Clause 51 - Building societies: creation of floating charges
Financial Services Bill
4:30 pm

Photo of Christopher Leslie

Christopher Leslie (Nottingham East, Labour)

Clause 51 looks technical and detailed, although it is short and sweet. Government Members welcome the clause’s updating of the Building Societies Act 1986. My hon. Friends will recall that that particular Conservative Administration introduced legislation that liberalised the rules on building societies. The 1986 Act, of course, allowed widespread demutualisation of the building society sector. My hon. Friends will know the saga that occurred thereafter.

Clause 51 makes further changes to the 1986 Act—the previous Administration made a number of changes—that will hopefully go some way towards strengthening the defences of the mutual sector. The Minister, like my hon. Friends, has said elsewhere on a number of occasions that the actions of demutualised ex-building societies played a part in the growth of sub-prime lending in this  country. As a Labour and Co-operative Member, therefore, I want to ensure that we introduce provisions that properly regulate and defend the good name and honour of the non-plc, mutual sector. That excessive risk-taking—that dash for profit—and the associated risks were hastened and amplified following demutualisation. My general thesis is that, had we had more protection for the building society and mutual sector, we might not have seen such difficulties with Northern Rock and other previously mutual financial services institutions. To that end, I would be grateful if the Minister put on record his view on the importance of building societies with particular regard to their role in ensuring a stable financial services sector.

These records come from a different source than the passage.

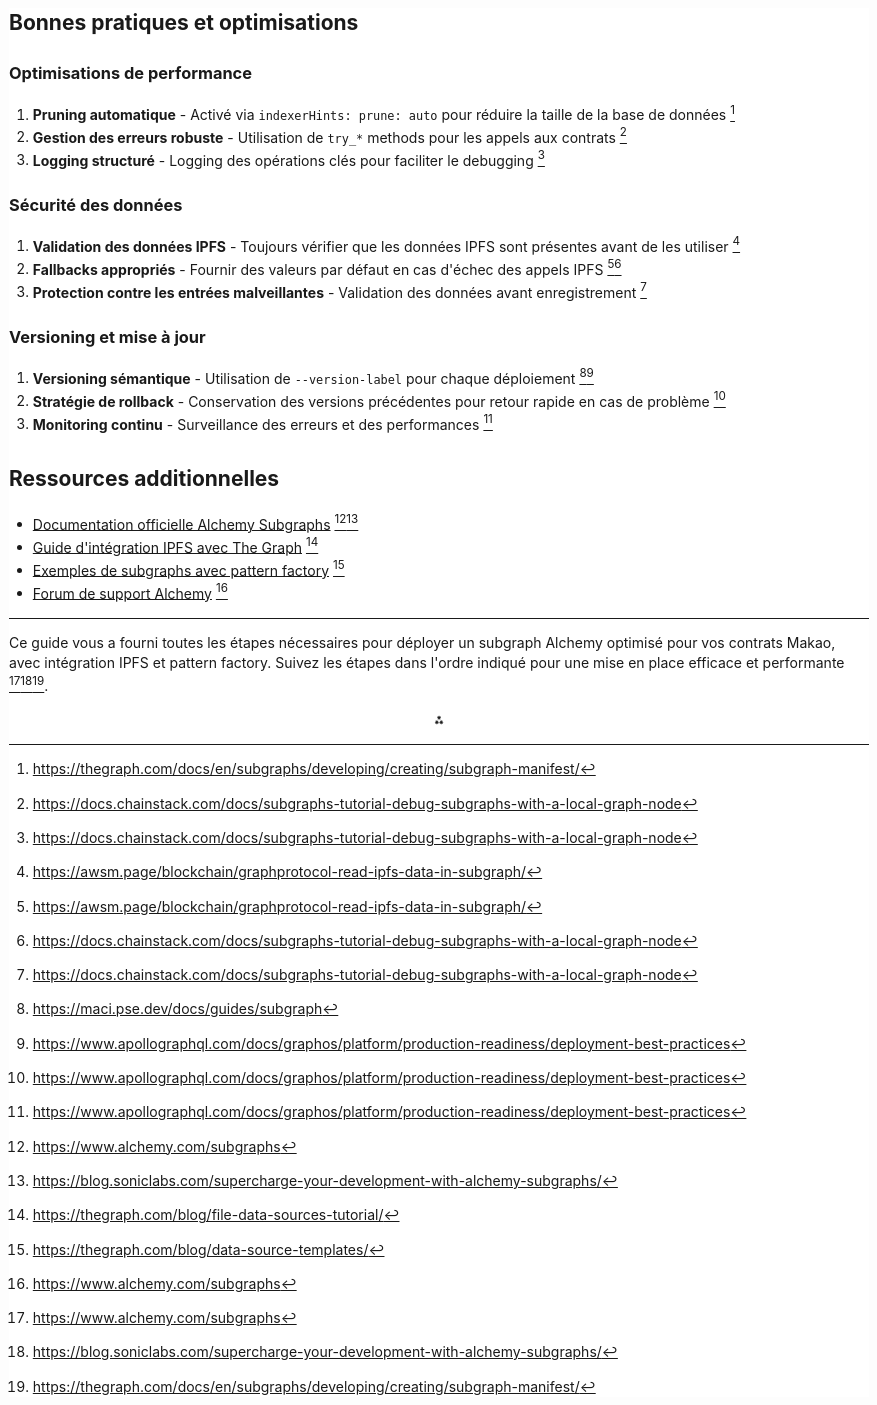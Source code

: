 ## Bonnes pratiques et optimisations

### Optimisations de performance

1. **Pruning automatique** - Activé via `indexerHints: prune: auto` pour réduire la taille de la base de données [^5]
2. **Gestion des erreurs robuste** - Utilisation de `try_*` methods pour les appels aux contrats [^11]
3. **Logging structuré** - Logging des opérations clés pour faciliter le debugging [^11]

### Sécurité des données

1. **Validation des données IPFS** - Toujours vérifier que les données IPFS sont présentes avant de les utiliser [^10]
2. **Fallbacks appropriés** - Fournir des valeurs par défaut en cas d'échec des appels IPFS [^10][^11]
3. **Protection contre les entrées malveillantes** - Validation des données avant enregistrement [^11]

### Versioning et mise à jour

1. **Versioning sémantique** - Utilisation de `--version-label` pour chaque déploiement [^4][^12]
2. **Stratégie de rollback** - Conservation des versions précédentes pour retour rapide en cas de problème [^12]
3. **Monitoring continu** - Surveillance des erreurs et des performances [^12]

## Ressources additionnelles

- [Documentation officielle Alchemy Subgraphs](https://www.alchemy.com/subgraphs) [^3][^2]
- [Guide d'intégration IPFS avec The Graph](https://thegraph.com/blog/file-data-sources-tutorial/) [^8]
- [Exemples de subgraphs avec pattern factory](https://thegraph.com/blog/data-source-templates/) [^9]
- [Forum de support Alchemy](https://forum.alchemy.com) [^3]

---

Ce guide vous a fourni toutes les étapes nécessaires pour déployer un subgraph Alchemy optimisé pour vos contrats Makao, avec intégration IPFS et pattern factory. Suivez les étapes dans l'ordre indiqué pour une mise en place efficace et performante [^3][^2][^5].

<div style="text-align: center">⁂</div>

[^1]: https://www.alchemy.com/dapps/best/subgraphs
[^2]: https://blog.soniclabs.com/supercharge-your-development-with-alchemy-subgraphs/
[^3]: https://www.alchemy.com/subgraphs
[^4]: https://maci.pse.dev/docs/guides/subgraph
[^5]: https://thegraph.com/docs/en/subgraphs/developing/creating/subgraph-manifest/
[^6]: https://www.zeeve.io/blog/how-to-deploy-custom-subgraph-with-the-graph-protocol/
[^7]: https://www.alchemy.com/docs/docs/introduction-to-subgraphs
[^8]: https://thegraph.com/blog/file-data-sources-tutorial/
[^9]: https://thegraph.com/blog/data-source-templates/
[^10]: https://awsm.page/blockchain/graphprotocol-read-ipfs-data-in-subgraph/
[^11]: https://docs.chainstack.com/docs/subgraphs-tutorial-debug-subgraphs-with-a-local-graph-node
[^12]: https://www.apollographql.com/docs/graphos/platform/production-readiness/deployment-best-practices
[^13]: https://www.alchemy.com/dapps/list-of/subgraphs-on-polygon
[^14]: https://viblo.asia/p/the-graph-google-cua-blockchain-naQZRQeGKvx
[^15]: https://github.com/satsuma-xyz
[^16]: https://subquery.network/doc/subquery_network/architects/publish-subgraph.html
[^17]: https://www.youtube.com/watch?v=e5OwjDao3MA
[^18]: https://www.alchemy.com/blog/deploying-custom-rollup-raas-2025
[^19]: https://www.alchemy.com/overviews/what-is-a-subgraph
[^20]: https://www.alchemy.com
[^21]: https://docs.polygon.technology/tools/data/thegraph/
[^22]: https://tyk.io/docs/api-management/data-graph/
[^23]: https://alchemy.com/docs/reference/subgraphs-quickstart
[^24]: https://github.com/graphprotocol/graph-node/issues/1017
[^25]: https://hub.docker.com/r/graphprotocol/graph-node
[^26]: https://github.com/graphprotocol/graph-node/releases
[^27]: https://www.linkedin.com/pulse/deploying-subgraph-your-local-machine-server-guide-reza-hedayati-7qfnf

Specifically on clause 51, the previous Government gave the Treasury secondary legislative powers to allow building societies to create what are known as floating charges where such a move might be necessary for stability. As far as I understand it—as a layman in such issues—a floating charge is a form of security interest giving preferential rights over a fund of changing assets that floats, or hovers, until its conversion or crystallisation into a fixed charge. A body of case law and common law governs many such floating charge arrangements. In literature on these matters, there is a lot of discussion about the ambiguity of some of that common law and whether, over the past 100 years or so, there has been sufficient definition about how the courts define floating charge arrangements. They have often been cited as legal devices created by lawyers, without necessarily requiring any statutory or legislative support.

Floating charges give a certain degree of latitude to transfer circumstances, where building societies might, for various reasons, need to be subsumed or merged with other entities. Will the Minister explain why the clause goes further at this time than in the past? The only safeguard I can see built into the provisions is a reliance on European definitions of “participants” in debt payment systems. Does the Minister feel that that offers adequate protection to building societies?

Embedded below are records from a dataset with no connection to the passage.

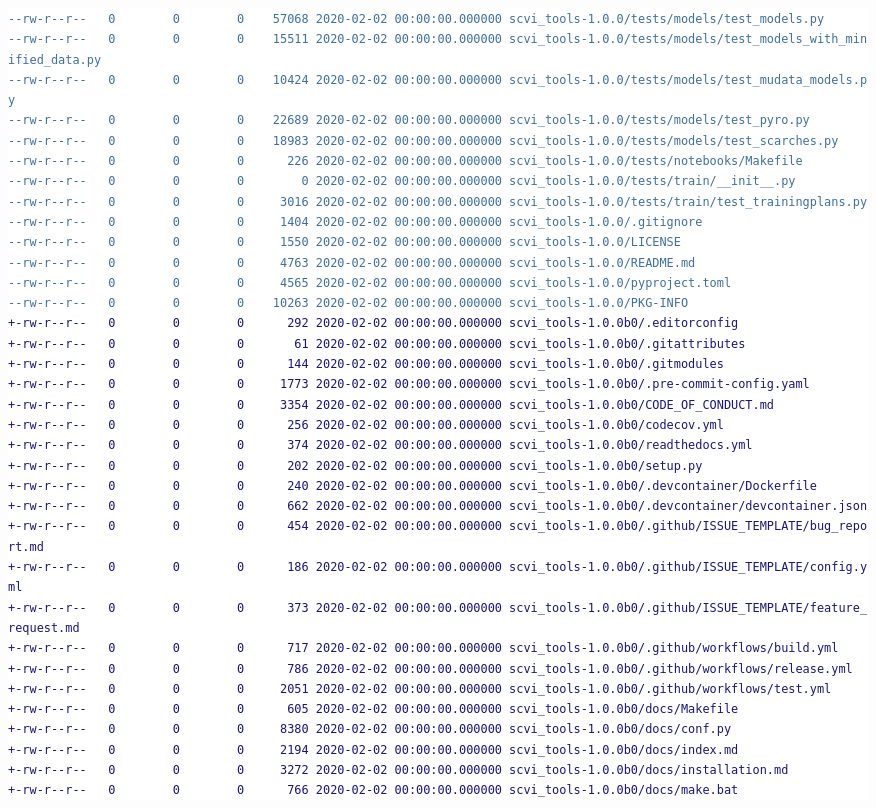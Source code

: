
 ```diff
--rw-r--r--   0        0        0    57068 2020-02-02 00:00:00.000000 scvi_tools-1.0.0/tests/models/test_models.py
--rw-r--r--   0        0        0    15511 2020-02-02 00:00:00.000000 scvi_tools-1.0.0/tests/models/test_models_with_minified_data.py
--rw-r--r--   0        0        0    10424 2020-02-02 00:00:00.000000 scvi_tools-1.0.0/tests/models/test_mudata_models.py
--rw-r--r--   0        0        0    22689 2020-02-02 00:00:00.000000 scvi_tools-1.0.0/tests/models/test_pyro.py
--rw-r--r--   0        0        0    18983 2020-02-02 00:00:00.000000 scvi_tools-1.0.0/tests/models/test_scarches.py
--rw-r--r--   0        0        0      226 2020-02-02 00:00:00.000000 scvi_tools-1.0.0/tests/notebooks/Makefile
--rw-r--r--   0        0        0        0 2020-02-02 00:00:00.000000 scvi_tools-1.0.0/tests/train/__init__.py
--rw-r--r--   0        0        0     3016 2020-02-02 00:00:00.000000 scvi_tools-1.0.0/tests/train/test_trainingplans.py
--rw-r--r--   0        0        0     1404 2020-02-02 00:00:00.000000 scvi_tools-1.0.0/.gitignore
--rw-r--r--   0        0        0     1550 2020-02-02 00:00:00.000000 scvi_tools-1.0.0/LICENSE
--rw-r--r--   0        0        0     4763 2020-02-02 00:00:00.000000 scvi_tools-1.0.0/README.md
--rw-r--r--   0        0        0     4565 2020-02-02 00:00:00.000000 scvi_tools-1.0.0/pyproject.toml
--rw-r--r--   0        0        0    10263 2020-02-02 00:00:00.000000 scvi_tools-1.0.0/PKG-INFO
+-rw-r--r--   0        0        0      292 2020-02-02 00:00:00.000000 scvi_tools-1.0.0b0/.editorconfig
+-rw-r--r--   0        0        0       61 2020-02-02 00:00:00.000000 scvi_tools-1.0.0b0/.gitattributes
+-rw-r--r--   0        0        0      144 2020-02-02 00:00:00.000000 scvi_tools-1.0.0b0/.gitmodules
+-rw-r--r--   0        0        0     1773 2020-02-02 00:00:00.000000 scvi_tools-1.0.0b0/.pre-commit-config.yaml
+-rw-r--r--   0        0        0     3354 2020-02-02 00:00:00.000000 scvi_tools-1.0.0b0/CODE_OF_CONDUCT.md
+-rw-r--r--   0        0        0      256 2020-02-02 00:00:00.000000 scvi_tools-1.0.0b0/codecov.yml
+-rw-r--r--   0        0        0      374 2020-02-02 00:00:00.000000 scvi_tools-1.0.0b0/readthedocs.yml
+-rw-r--r--   0        0        0      202 2020-02-02 00:00:00.000000 scvi_tools-1.0.0b0/setup.py
+-rw-r--r--   0        0        0      240 2020-02-02 00:00:00.000000 scvi_tools-1.0.0b0/.devcontainer/Dockerfile
+-rw-r--r--   0        0        0      662 2020-02-02 00:00:00.000000 scvi_tools-1.0.0b0/.devcontainer/devcontainer.json
+-rw-r--r--   0        0        0      454 2020-02-02 00:00:00.000000 scvi_tools-1.0.0b0/.github/ISSUE_TEMPLATE/bug_report.md
+-rw-r--r--   0        0        0      186 2020-02-02 00:00:00.000000 scvi_tools-1.0.0b0/.github/ISSUE_TEMPLATE/config.yml
+-rw-r--r--   0        0        0      373 2020-02-02 00:00:00.000000 scvi_tools-1.0.0b0/.github/ISSUE_TEMPLATE/feature_request.md
+-rw-r--r--   0        0        0      717 2020-02-02 00:00:00.000000 scvi_tools-1.0.0b0/.github/workflows/build.yml
+-rw-r--r--   0        0        0      786 2020-02-02 00:00:00.000000 scvi_tools-1.0.0b0/.github/workflows/release.yml
+-rw-r--r--   0        0        0     2051 2020-02-02 00:00:00.000000 scvi_tools-1.0.0b0/.github/workflows/test.yml
+-rw-r--r--   0        0        0      605 2020-02-02 00:00:00.000000 scvi_tools-1.0.0b0/docs/Makefile
+-rw-r--r--   0        0        0     8380 2020-02-02 00:00:00.000000 scvi_tools-1.0.0b0/docs/conf.py
+-rw-r--r--   0        0        0     2194 2020-02-02 00:00:00.000000 scvi_tools-1.0.0b0/docs/index.md
+-rw-r--r--   0        0        0     3272 2020-02-02 00:00:00.000000 scvi_tools-1.0.0b0/docs/installation.md
+-rw-r--r--   0        0        0      766 2020-02-02 00:00:00.000000 scvi_tools-1.0.0b0/docs/make.bat
```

The clause amends the Building Societies Act 1986 to legalise the application of floating charges. Apparently, there is an existing prohibition against floating charges, which inhibits the building societies sector’s ability to access private sector funding. An exemption to the 1986 general prohibition against floating charges was made by the previous Government, to enable assistance to distressed building societies to be made. In 2010, my noble Friend Lord Myners proposed changes to a series of arrangements for building societies, and an order was made. Although there was a consultation on the floating charge arrangements, he did not in the end decide to proceed with the particular floating charge provisions before the Committee today.

At the time, he said that in light of further consideration on the floating charge proposition, he had decided to make a more limited order that would enable building societies to do certain things, but would not allow the floating charge arrangement to be implemented. He felt that a wider order might result in floating charge arrangements being made in a way that would not necessarily relate to financial assistance. He said that it

“would have given a general and indefinite permission to building societies to grant floating charges so that they could access settlement and payment and settlement systems directly. To do  that would increase risk in the sector, and goes beyond the intention of the policy”.—[Official Report, House of Lords, 18 March 2010; Vol. 718, c. GC282.]

The orders at that time only enacted a couple of provisions, and not the one in the clause. The crux of the issue is why the Government feel now—but not then—the need to implement the provision, and why those risks have apparently disappeared in the intervening period.